Letter: If National Policy Institute comes to MSU, hold the speakers responsible for ramifications
By Kyle C. Kerbawy Sr.
Editor's note: Kyle C. Kerbawy Sr. is a former editor of The State News.
Minor stylistic changes were made.
Nazis come and go at Michigan State, so let’s make sure the university focuses on the right issues.
I was editor-in-chief of The State News in 1967 when George Lincoln Rockwell, founder of the American Nazi Party, spoke on campus. As today, controversy swirled around his anticipated appearance.
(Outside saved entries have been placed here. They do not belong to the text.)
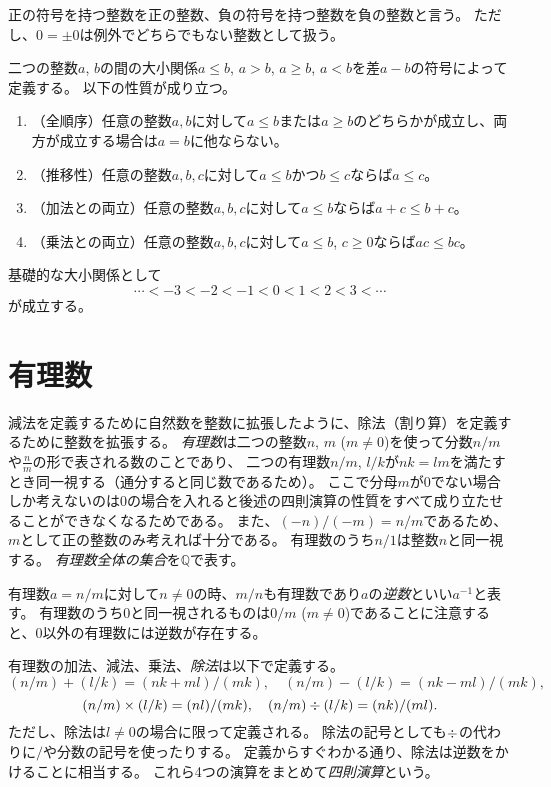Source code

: 正の符号を持つ整数を正の整数、負の符号を持つ整数を負の整数と言う。
ただし、$0 = \pm 0$は例外でどちらでもない整数として扱う。

二つの整数$a$, $b$の間の大小関係$a \le b$, $a > b$, $a \ge b$, $a < b$を差$a-b$の符号によって定義する。
以下の性質が成り立つ。
\begin{enumerate}
\item
（全順序）任意の整数$a, b$に対して$a \le b$または$a \ge b$のどちらかが成立し、両方が成立する場合は$a = b$に他ならない。
\item
（推移性）任意の整数$a, b, c$に対して$a \le b$かつ$b \le c$ならば$a \le c$。
\item
（加法との両立）任意の整数$a, b, c$に対して$a \le b$ならば$a+c \le b+c$。
\item
（乗法との両立）任意の整数$a, b, c$に対して$a \le b$, $c \ge 0$ならば$a c \le b c$。
\end{enumerate}
基礎的な大小関係として
$$
\cdots < -3 < -2 < -1 < 0 < 1 < 2 < 3 < \cdots
$$
が成立する。

\section{有理数}

減法を定義するために自然数を整数に拡張したように、除法（割り算）を定義するために整数を拡張する。
\emph{有理数}は二つの整数$n$, $m$ ($m \ne 0$)を使って分数$n/m$や$\frac{n}{m}$の形で表される数のことであり、
二つの有理数$n/m$, $l/k$が$n k = l m$を満たすとき同一視する（通分すると同じ数であるため）。
ここで分母$m$が$0$でない場合しか考えないのは$0$の場合を入れると後述の四則演算の性質をすべて成り立たせることができなくなるためである。
また、$(-n)/(-m) = n/m$であるため、$m$として正の整数のみ考えれば十分である。
有理数のうち$n/1$は整数$n$と同一視する。
\emph{有理数全体の集合}を$\mathbb{Q}$で表す。

有理数$a = n/m$に対して$n \ne 0$の時、$m/n$も有理数であり$a$の\emph{逆数}といい$a^{-1}$と表す。
有理数のうち$0$と同一視されるものは$0/m$ ($m \ne 0$)であることに注意すると、$0$以外の有理数には逆数が存在する。

有理数の加法、減法、乗法、\emph{除法}は以下で定義する。
$$
(n/m)+(l/k) = (n k+m l)/(m k),
\quad (n/m)-(l/k) = (n k-m l)/(m k),
$$
$$
(n/m)\times(l/k) = (n l)/(m k),
\quad (n/m)\divs(l/k) = (n k)/(m l).
$$
ただし、除法は$l \ne 0$の場合に限って定義される。
除法の記号としても$\divs$の代わりに$/$や分数の記号を使ったりする。
定義からすぐわかる通り、除法は逆数をかけることに相当する。
これら4つの演算をまとめて\emph{四則演算}という。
Many expressed outrage that he would be permitted to promote his vile philosophy at our university while others, without necessarily agreeing with Rockwell, defended the concept of free expression of thought and debate at a publicly financed university.
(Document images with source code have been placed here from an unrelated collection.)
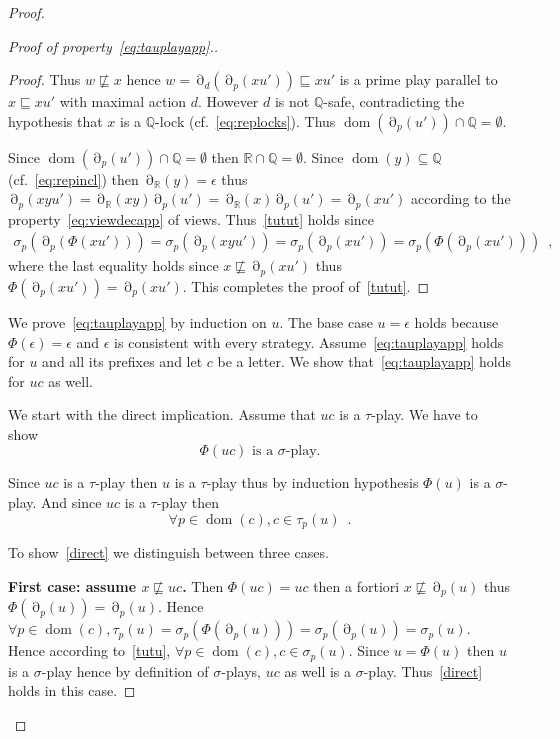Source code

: \documentclass[a4paper,UKenglish]{lipics-v2016}
\newcommand{\QQ}{\mathbb{Q}}
\newcommand{\RR}{\mathbb{R}}
\newcommand{\pref}{\sqsubseteq}
\DeclareMathOperator{\dom}{dom}
\DeclareMathOperator{\view}{\partial}
\begin{document}
\begin{proof}
\begin{proof}[Proof of property~\eqref{eq:tauplayapp}.]
\begin{proof}
Thus $w \not\pref x$ hence 
$w =\view_d(\view_p(xu'))\pref xu'$ is a prime play parallel to $x\pref xu'$
with maximal action $d$.
However $d$ is not $\QQ$-safe,
contradicting the hypothesis that $x$ is a $\QQ$-lock (cf.~\eqref{eq:replocks}).
Thus $\dom(\view_p(u'))\cap \QQ =\emptyset$.

Since
$\dom(\view_p(u'))\cap \QQ =\emptyset$
then $\RR \cap \QQ=\emptyset$.
Since $\dom(y)\subseteq \QQ$ (cf.~\eqref{eq:repincl})
then $\view_\RR(y)=\epsilon$ thus
$\view_p(xyu')=\view_\RR(xy)\view_p(u')=\view_\RR(x)\view_p(u')=\view_p(xu')$
according to the property~\eqref{eq:viewdecapp}
of views.
Thus~\eqref{tutut} holds since
\begin{align*}
\sigma_p(\view_p(\Phi(xu')))
=
\sigma_p(\view_p(xyu'))
=
\sigma_p(\view_p(xu'))
=
\sigma_p(\Phi(\view_p(xu')))
\enspace,
\end{align*}
where the last equality holds since
$x\not\pref \view_p(xu')$
thus $\Phi(\view_p(xu'))=\view_p(xu')$.
This completes the proof of~\eqref{tutut}.
\end{proof}

\medskip

We prove~\eqref{eq:tauplayapp}
by induction on $u$.
The base case $u=\epsilon$ holds because $\Phi(\epsilon)=\epsilon$
and $\epsilon$ is consistent with every strategy.
Assume~\eqref{eq:tauplayapp} holds for $u$ and all its prefixes and let
$c$ be a letter. We show that~\eqref{eq:tauplayapp} holds for $uc$ as well.

\medskip

We start with the direct implication.
Assume that $uc$ is a $\tau$-play.
We have to show
\begin{equation}
\label{direct}
\text{$\Phi(uc)$ is a $\sigma$-play}.
\end{equation}

Since $uc$ is a $\tau$-play then $u$ is a $\tau$-play thus by induction hypothesis
$\Phi(u)$ is a $\sigma$-play.
And since $uc$ is a $\tau$-play then
\begin{equation}
\label{tutu}
\forall p \in\dom(c), c \in \tau_p(u)\enspace.
\end{equation}

To show~\eqref{direct} we distinguish between three cases.

{\bf First case: assume $x\not \pref uc$.} Then $\Phi(uc)=uc$
then a fortiori $x \not\pref  \view_p(u)$
thus $\Phi(\view_p(u))=\view_p(u)$.
Hence $\forall p \in\dom(c), \tau_p(u)=\sigma_p(\Phi(\view_p(u)))=\sigma_p(\view_p(u))=
\sigma_p(u)$.
Hence according to~\eqref{tutu},
$\forall p \in\dom(c), c \in\sigma_p(u)$.
Since $u=\Phi(u)$ then $u$ is a $\sigma$-play hence by definition
of $\sigma$-plays, $uc$ as well is a $\sigma$-play.
Thus~\eqref{direct} holds in this case.


\end{proof}
\end{proof}
\end{document}
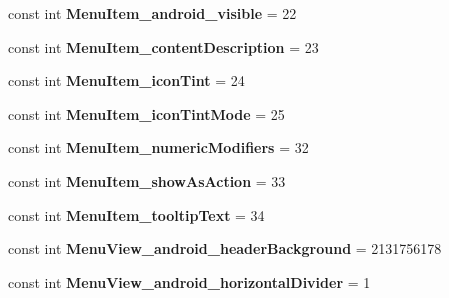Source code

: \begin{DoxyCompactItemize}
const int {\bfseries Menu\+Item\+\_\+android\+\_\+visible} = 22
\item 
\mbox{\label{classst_delivery_1_1_resource_1_1_styleable_a13ef49bb8122116318133730a1c4deae}} 
const int {\bfseries Menu\+Item\+\_\+content\+Description} = 23
\item 
\mbox{\label{classst_delivery_1_1_resource_1_1_styleable_ab6955ec2915991df2022b1dda1a0f766}} 
const int {\bfseries Menu\+Item\+\_\+icon\+Tint} = 24
\item 
\mbox{\label{classst_delivery_1_1_resource_1_1_styleable_a689bfe9662cd0ade449edd4a13e07277}} 
const int {\bfseries Menu\+Item\+\_\+icon\+Tint\+Mode} = 25
\item 
\mbox{\label{classst_delivery_1_1_resource_1_1_styleable_a868cb1e02eec76724fd0c7096eb83bba}} 
const int {\bfseries Menu\+Item\+\_\+numeric\+Modifiers} = 32
\item 
\mbox{\label{classst_delivery_1_1_resource_1_1_styleable_a402f07678e1f53367aaf68e0b09639ca}} 
const int {\bfseries Menu\+Item\+\_\+show\+As\+Action} = 33
\item 
\mbox{\label{classst_delivery_1_1_resource_1_1_styleable_a4e860b1a1b5c0400168bf7229c88e969}} 
const int {\bfseries Menu\+Item\+\_\+tooltip\+Text} = 34
\item 
\mbox{\label{classst_delivery_1_1_resource_1_1_styleable_a998ae1b54c08014d6ad98e7d32473e3c}} 
const int {\bfseries Menu\+View\+\_\+android\+\_\+header\+Background} = 2131756178
\item 
\mbox{\label{classst_delivery_1_1_resource_1_1_styleable_a36e384f0ac2b6fe65047bb059728f119}} 
const int {\bfseries Menu\+View\+\_\+android\+\_\+horizontal\+Divider} = 1
\item 
\mbox{\label{classst_delivery_1_1_resource_1_1_styleable_afaeb6f5c00c2de97131184c6c473225c}} 

\end{DoxyCompactItemize}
In the end, Rockwell spoke — clips can be found on YouTube, the storm surrounding the visit subsided and the university went about its business almost like it had never happened. The story resurfaced again a few months later when Rockwell was assassinated by a former associate.
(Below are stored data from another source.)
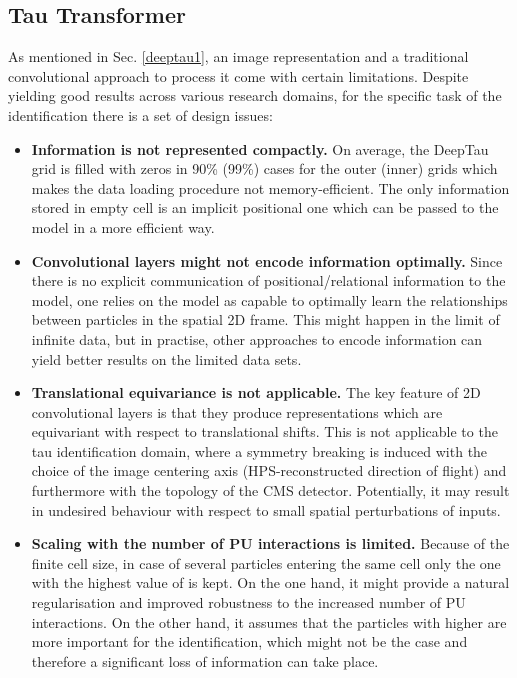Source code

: \subsection{Tau Transformer} \label{tat}
As mentioned in Sec. \ref{deeptau1}, an image representation and a traditional convolutional approach to process it come with certain limitations. Despite yielding good results across various research domains, for the specific task of the \tauh identification there is a set of design issues:
\begin{itemize}
    \item \textbf{Information is not represented compactly.} On average, the DeepTau grid is filled with zeros in 90\% (99\%) cases for the outer (inner) grids which makes the data loading procedure not memory-efficient. The only information stored in empty cell is an implicit positional one which can be passed to the model in a more efficient way.
    \item \textbf{Convolutional layers might not encode information optimally.} Since there is no explicit communication of positional/relational information to the model, one relies on the model as capable to optimally learn the relationships between particles in the spatial 2D frame. This might happen in the limit of infinite data, but in practise, other approaches to encode information can yield better results on the limited data sets.
    \item \textbf{Translational equivariance is not applicable.} The key feature of 2D convolutional layers is that they produce representations which are equivariant with respect to translational shifts. This is not applicable to the tau identification domain, where a symmetry breaking is induced with the choice of the image centering axis (HPS-reconstructed direction of flight) and furthermore with the topology of the CMS detector. Potentially, it may result in undesired behaviour with respect to small spatial perturbations of inputs. 
    \item \textbf{Scaling with the number of PU interactions is limited.} Because of the finite cell size, in case of several particles entering the same cell only the one with the highest value of \pt is kept. On the one hand, it might provide a natural regularisation and improved robustness to the increased number of PU interactions. On the other hand, it assumes that the particles with higher \pt are more important for the \tauh identification, which might not be the case and therefore a significant loss of information can take place.  
\end{itemize}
Without social media and the deep social and political divisions that now exist, a visit by Richard Spencer likely would turn out the same. But times are different, and the need to plan for security and damages is great. As President Simon has been quoted, Michigan State has an obligation to accommodate a broad range of speech. However, the University, its students and the citizens of Michigan do not have an obligation to foot the costs that come with that accommodation.
If the National Policy Institute wants to bring Spencer’s message to mid-Michigan, let it put up a seven-figure bond to cover the costs for security and the potential losses from the violence that could result. We can and should defend free speech, but we also should hold the speakers responsible for the ramifications that result from that speech.